Scientific classification
- Kingdom: Plantae
- Clade: Embryophytes
- Clade: Tracheophytes
- Clade: Angiosperms
- Clade: Monocots
- Clade: Commelinids
- Order: Poales
- Family: Cyperaceae
- Genus: Eleocharis
- Species: E. torticulmis
- Binomial name: Eleocharis torticulmis S.G.Sm.

= Eleocharis torticulmis =

- Genus: Eleocharis
- Species: torticulmis
- Authority: S.G.Sm.

Species of grass-like plant

Eleocharis torticulmis is a rare species of flowering plant in the sedge family known by the common names twisted spikerush and twist-stem spikerush. It is endemic to Plumas County, California, where it is known from two locations within a kilometer of each other in the Butterfly Valley Botanical Area. It grows in open wet habitat such as fens and meadows.
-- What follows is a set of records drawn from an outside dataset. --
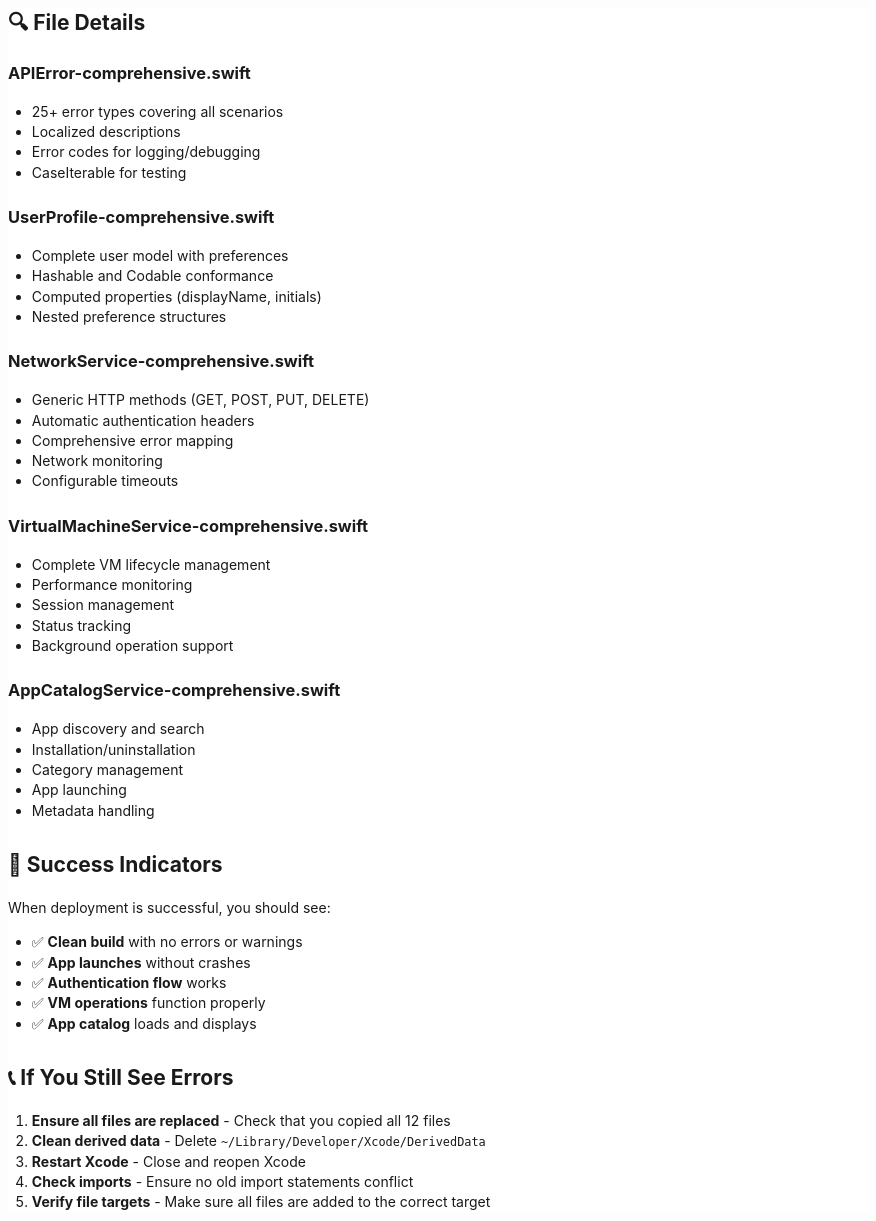 ## 🔍 **File Details**

### **APIError-comprehensive.swift**
- 25+ error types covering all scenarios
- Localized descriptions
- Error codes for logging/debugging
- CaseIterable for testing

### **UserProfile-comprehensive.swift**
- Complete user model with preferences
- Hashable and Codable conformance
- Computed properties (displayName, initials)
- Nested preference structures

### **NetworkService-comprehensive.swift**
- Generic HTTP methods (GET, POST, PUT, DELETE)
- Automatic authentication headers
- Comprehensive error mapping
- Network monitoring
- Configurable timeouts

### **VirtualMachineService-comprehensive.swift**
- Complete VM lifecycle management
- Performance monitoring
- Session management
- Status tracking
- Background operation support

### **AppCatalogService-comprehensive.swift**
- App discovery and search
- Installation/uninstallation
- Category management
- App launching
- Metadata handling

## 🎯 **Success Indicators**

When deployment is successful, you should see:
- ✅ **Clean build** with no errors or warnings
- ✅ **App launches** without crashes
- ✅ **Authentication flow** works
- ✅ **VM operations** function properly
- ✅ **App catalog** loads and displays

## 📞 **If You Still See Errors**

1. **Ensure all files are replaced** - Check that you copied all 12 files
2. **Clean derived data** - Delete `~/Library/Developer/Xcode/DerivedData`
3. **Restart Xcode** - Close and reopen Xcode
4. **Check imports** - Ensure no old import statements conflict
5. **Verify file targets** - Make sure all files are added to the correct target

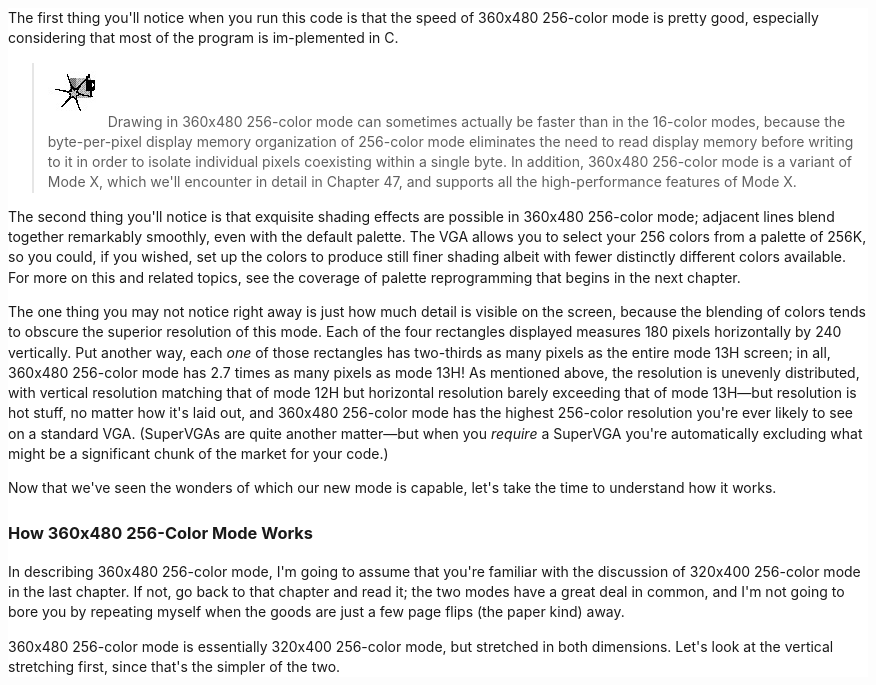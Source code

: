 The first thing you'll notice when you run this code is that the speed
of 360x480 256-color mode is pretty good, especially considering that
most of the program is im-plemented in C.

> ![](images/i.jpg)
> Drawing in 360x480 256-color mode can sometimes actually be faster than
> in the 16-color modes, because the byte-per-pixel display memory
> organization of 256-color mode eliminates the need to read display
> memory before writing to it in order to isolate individual pixels
> coexisting within a single byte. In addition, 360x480 256-color mode is
> a variant of Mode X, which we'll encounter in detail in Chapter 47, and
> supports all the high-performance features of Mode X.

The second thing you'll notice is that exquisite shading effects are
possible in 360x480 256-color mode; adjacent lines blend together
remarkably smoothly, even with the default palette. The VGA allows you
to select your 256 colors from a palette of 256K, so you could, if you
wished, set up the colors to produce still finer shading albeit with
fewer distinctly different colors available. For more on this and
related topics, see the coverage of palette reprogramming that begins in
the next chapter.

The one thing you may not notice right away is just how much detail is
visible on the screen, because the blending of colors tends to obscure
the superior resolution of this mode. Each of the four rectangles
displayed measures 180 pixels horizontally by 240 vertically. Put
another way, each *one* of those rectangles has two-thirds as many
pixels as the entire mode 13H screen; in all, 360x480 256-color mode has
2.7 times as many pixels as mode 13H! As mentioned above, the resolution
is unevenly distributed, with vertical resolution matching that of mode
12H but horizontal resolution barely exceeding that of mode 13H—but
resolution is hot stuff, no matter how it's laid out, and 360x480
256-color mode has the highest 256-color resolution you're ever likely
to see on a standard VGA. (SuperVGAs are quite another matter—but when
you *require* a SuperVGA you're automatically excluding what might be a
significant chunk of the market for your code.)

Now that we've seen the wonders of which our new mode is capable, let's
take the time to understand how it works.

### How 360x480 256-Color Mode Works

In describing 360x480 256-color mode, I'm going to assume that you're
familiar with the discussion of 320x400 256-color mode in the last
chapter. If not, go back to that chapter and read it; the two modes have
a great deal in common, and I'm not going to bore you by repeating
myself when the goods are just a few page flips (the paper kind) away.

360x480 256-color mode is essentially 320x400 256-color mode, but
stretched in both dimensions. Let's look at the vertical stretching
first, since that's the simpler of the two.
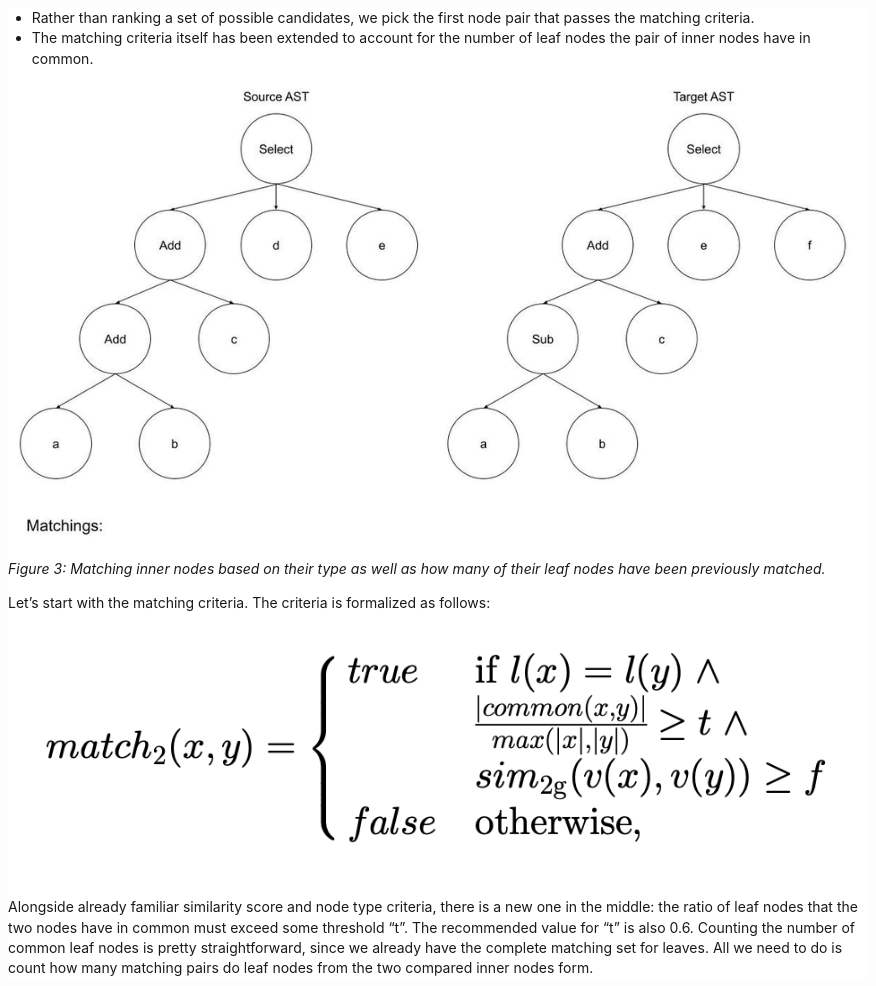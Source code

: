 * Rather than ranking a set of possible candidates, we pick the first node pair that passes the matching criteria.
* The matching criteria itself has been extended to account for the number of leaf nodes the pair of inner nodes have in common.

![Figure 3: Matching inner nodes based on their type as well as how many of their leaf nodes have been previously matched.](sql_diff_images/figure_3.gif)
*Figure 3: Matching inner nodes based on their type as well as how many of their leaf nodes have been previously matched.*

Let’s start with the matching criteria. The criteria is formalized as follows:

![Matching criteria for inner nodes](sql_diff_images/matching_criteria_2.png)

Alongside already familiar similarity score and node type criteria, there is a new one in the middle: the ratio of leaf nodes that the two nodes have in common must exceed some threshold “t”. The recommended value for “t” is also 0.6. Counting the number of common leaf nodes is pretty straightforward, since we already have the complete matching set for leaves. All we need to do is count how many matching pairs do leaf nodes from the two compared inner nodes form.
It was separated from Eleocharis suksdorfiana and described to science as a new species in 2001.

This perennial spikerush grows from a tiny rhizome and a small, hard caudex. It produces a tuft of erect stems 20 to 40 centimeters tall. Each stem is spirally twisted and contracted near the tip, becoming somewhat flattened. The spikelet is under a centimeter long and contains up to 10 tiny flowers.